Step in front of a panoramic screen and take a ride on an eagle’s back over the Dolomite mountains. See the aurora borealis burn above Alaska in all directions. Go face-to-face with an elephant on the African plain.
“You’re transported to another place altogether,” said Rick Markley of Baraboo, who spent this week introducing the latest virtual reality technology to prospective clients at Ho-Chunk Convention Center. “It’s a big wow factor.”
Markley owns Aspect Multimedia of Baraboo and creates content for The Elumenati, a Milwaukee firm that sells immersive projection technology. Using fish-eye lenses, panoramic screens, 360-degree cameras and planetariums, they can show people what it’s like to climb a mountain or stroll through downtown Baraboo. Unlike the solitary experience afforded by virtual reality goggles, projection technology allows groups to share the experience.
“They want to get out of the head-mounted displays to keep the social aspect of it,” said Adam Wales, Elumenati’s sales director.

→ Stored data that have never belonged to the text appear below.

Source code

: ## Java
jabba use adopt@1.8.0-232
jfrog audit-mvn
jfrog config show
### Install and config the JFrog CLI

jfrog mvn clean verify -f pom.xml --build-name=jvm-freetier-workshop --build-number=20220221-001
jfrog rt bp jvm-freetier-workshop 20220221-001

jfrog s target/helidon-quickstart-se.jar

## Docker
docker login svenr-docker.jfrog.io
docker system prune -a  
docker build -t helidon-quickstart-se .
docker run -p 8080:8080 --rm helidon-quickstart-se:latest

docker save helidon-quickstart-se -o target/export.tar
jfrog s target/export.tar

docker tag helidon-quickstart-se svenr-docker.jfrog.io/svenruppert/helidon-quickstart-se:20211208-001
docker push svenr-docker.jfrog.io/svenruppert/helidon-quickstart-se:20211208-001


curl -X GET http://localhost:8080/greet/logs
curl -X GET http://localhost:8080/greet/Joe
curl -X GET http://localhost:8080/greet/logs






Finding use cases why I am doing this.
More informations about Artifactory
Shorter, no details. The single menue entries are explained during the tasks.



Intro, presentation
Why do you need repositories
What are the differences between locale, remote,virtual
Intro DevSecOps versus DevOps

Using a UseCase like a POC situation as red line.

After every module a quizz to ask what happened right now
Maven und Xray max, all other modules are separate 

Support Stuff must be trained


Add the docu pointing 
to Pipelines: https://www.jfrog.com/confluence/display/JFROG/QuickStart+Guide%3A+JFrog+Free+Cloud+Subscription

This week he and Markley projected images onto a panoramic screen, an inflatable planetarium and a globe-shaped screen. They pitched 360-degree tech’s applications to business groups and media companies. A chamber of commerce can use spherical imaging to offer virtual tours of a community. Tourist destinations can showcase their attractions.
“You’re showing what it is to live, work and place in a place,” Markley said.
Architectural firms can create renderings of building designs that customers could virtually enter. Employers can create training videos set in a virtual version of the workplace. First responders can develop training simulations for robbery and active shooter scenarios.
“There’s no limit, really, to what can be done,” Wales said.
Markley began dabbling in virtual reality and 360-degree imaging in 2015. In just three years the technology has advanced rapidly, allowing him to shoot high-resolution video, record spatial audio (sounds come from multiple places, not just a central speaker), and deliver three-dimensional effects.
Markley has created virtual tours of local businesses like Spa Serenity and Just Imagine Toy Store. He’s also developing virtual excursions for the elderly, disabled and infirm. With 360-degree video, anyone can experience rock climbing and sky diving. “We can bring the experience to them,” Markley said.
Museums have used 360-degree imaging for years in planetariums and IMAX theaters. With the tech improving while also becoming more affordable, it’s becoming a viable option for businesses. Systems that might have cost half a million dollars previously now sell for less than $100,000.
Even smartphones have 360-degree camera capability, and such images can be uploaded to Facebook and YouTube.
“I think it’s rapidly accelerating,” Markley said. “The commercial applications have really exploded.”
“That has made it accessible for everyone,” Wales said, noting the technology is most effective when it’s displaying great images. “It’s only going to be as good as the content, no matter how hard you try.”
“We’re just kind of scratching the surface on it,” Markley said. “I think we’ll see more development in this type of marketing.”